[Data in this exercise]

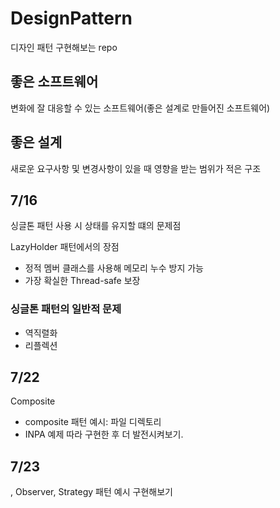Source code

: # DesignPattern
디자인 패턴 구현해보는 repo

## 좋은 소프트웨어
변화에 잘 대응할 수 있는 소프트웨어(좋은 설계로 만들어진 소프트웨어)
## 좋은 설계
새로운 요구사항 및 변경사항이 있을 때 영향을 받는 범위가 적은 구조


## 7/16
싱글톤 패턴 사용 시 상태를 유지할 떄의 문제점

LazyHolder 패턴에서의 장점
- 정적 멤버 클래스를 사용해 메모리 누수 방지 가능
- 가장 확실한 Thread-safe 보장
    <br>

### 싱글톤 패턴의 일반적 문제
- 역직렬화
- 리플렉션

## 7/22
Composite
- composite 패턴 예시: 파일 디렉토리
- INPA 예제 따라 구현한 후 더 발전시켜보기.

## 7/23
, Observer, Strategy 패턴 예시 구현해보기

[/Data in this exercise]

Your instructions: Every line from the one that contains "- INPA 예제 따라 구현한 후 더 발전시켜보기." down to and including the last line of the records above must be set down exactly, with nothing else.

Answer below:
- INPA 예제 따라 구현한 후 더 발전시켜보기.

## 7/23
, Observer, Strategy 패턴 예시 구현해보기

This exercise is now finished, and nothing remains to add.